What is being asked
Copying exactly, give the lines in the material below from the one with "Приветствую, вы на моём личном сайте.</br>" to the one with "Меня зовут Севери́н", ends included, and nothing besides.

(Beginning of Data extracts)

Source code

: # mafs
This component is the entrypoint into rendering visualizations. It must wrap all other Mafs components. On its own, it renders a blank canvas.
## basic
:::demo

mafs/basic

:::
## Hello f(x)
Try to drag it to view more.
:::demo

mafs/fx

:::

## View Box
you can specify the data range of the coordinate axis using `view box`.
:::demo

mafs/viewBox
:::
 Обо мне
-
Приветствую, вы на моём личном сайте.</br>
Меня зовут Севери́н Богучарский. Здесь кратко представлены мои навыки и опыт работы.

(End of Data extracts)
(Beginning of Data extracts)

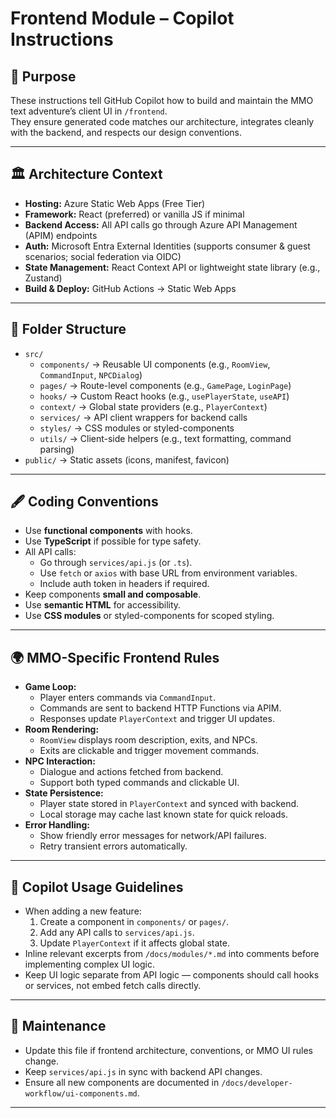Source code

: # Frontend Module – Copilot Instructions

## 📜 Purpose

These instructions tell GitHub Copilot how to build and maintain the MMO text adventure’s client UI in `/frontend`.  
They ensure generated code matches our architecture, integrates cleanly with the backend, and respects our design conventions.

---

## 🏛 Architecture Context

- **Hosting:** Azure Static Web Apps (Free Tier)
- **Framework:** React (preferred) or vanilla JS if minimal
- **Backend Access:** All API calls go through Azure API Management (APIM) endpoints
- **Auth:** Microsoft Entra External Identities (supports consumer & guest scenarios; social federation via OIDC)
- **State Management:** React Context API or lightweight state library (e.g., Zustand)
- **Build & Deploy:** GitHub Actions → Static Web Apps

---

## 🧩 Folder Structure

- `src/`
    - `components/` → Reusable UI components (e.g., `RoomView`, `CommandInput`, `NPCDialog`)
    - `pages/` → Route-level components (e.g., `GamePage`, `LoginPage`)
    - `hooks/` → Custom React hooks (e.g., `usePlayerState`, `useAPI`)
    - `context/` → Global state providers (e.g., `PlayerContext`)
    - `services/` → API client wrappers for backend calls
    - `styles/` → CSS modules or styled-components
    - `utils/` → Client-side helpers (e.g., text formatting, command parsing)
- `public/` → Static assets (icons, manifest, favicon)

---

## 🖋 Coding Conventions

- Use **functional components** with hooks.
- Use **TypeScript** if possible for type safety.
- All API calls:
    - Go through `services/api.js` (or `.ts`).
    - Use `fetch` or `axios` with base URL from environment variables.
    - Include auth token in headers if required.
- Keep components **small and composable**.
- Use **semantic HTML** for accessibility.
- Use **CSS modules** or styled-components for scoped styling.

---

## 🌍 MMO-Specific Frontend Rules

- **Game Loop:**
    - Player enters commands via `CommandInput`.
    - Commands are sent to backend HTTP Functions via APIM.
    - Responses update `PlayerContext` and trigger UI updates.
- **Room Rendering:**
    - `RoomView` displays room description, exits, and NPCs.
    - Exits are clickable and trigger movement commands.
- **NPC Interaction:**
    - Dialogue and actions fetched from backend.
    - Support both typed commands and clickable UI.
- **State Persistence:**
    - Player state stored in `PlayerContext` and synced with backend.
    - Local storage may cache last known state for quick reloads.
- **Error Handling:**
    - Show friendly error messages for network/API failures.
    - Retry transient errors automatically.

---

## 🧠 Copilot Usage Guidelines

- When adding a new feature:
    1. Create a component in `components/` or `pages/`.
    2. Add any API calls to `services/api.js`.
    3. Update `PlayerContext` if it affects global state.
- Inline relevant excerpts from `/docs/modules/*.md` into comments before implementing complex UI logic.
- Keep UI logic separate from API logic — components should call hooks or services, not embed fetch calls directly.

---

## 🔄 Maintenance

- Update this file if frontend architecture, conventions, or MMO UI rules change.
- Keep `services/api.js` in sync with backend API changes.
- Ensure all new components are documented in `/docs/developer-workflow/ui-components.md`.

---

(End of Data extracts)
(Beginning of Data extracts)

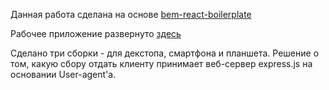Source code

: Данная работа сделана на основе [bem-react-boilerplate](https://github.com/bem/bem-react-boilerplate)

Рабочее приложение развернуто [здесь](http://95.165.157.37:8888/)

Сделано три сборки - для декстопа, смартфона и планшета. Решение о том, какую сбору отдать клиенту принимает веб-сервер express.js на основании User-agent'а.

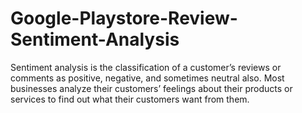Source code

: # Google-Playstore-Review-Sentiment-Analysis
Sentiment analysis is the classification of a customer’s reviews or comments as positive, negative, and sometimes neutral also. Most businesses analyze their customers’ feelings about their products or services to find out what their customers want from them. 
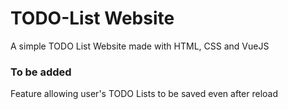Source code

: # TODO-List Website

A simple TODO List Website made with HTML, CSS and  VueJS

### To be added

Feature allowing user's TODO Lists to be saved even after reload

(End of Data extracts)

Solution below
Приветствую, вы на моём личном сайте.</br>
Меня зовут Севери́н Богучарский. Здесь кратко представлены мои навыки и опыт работы.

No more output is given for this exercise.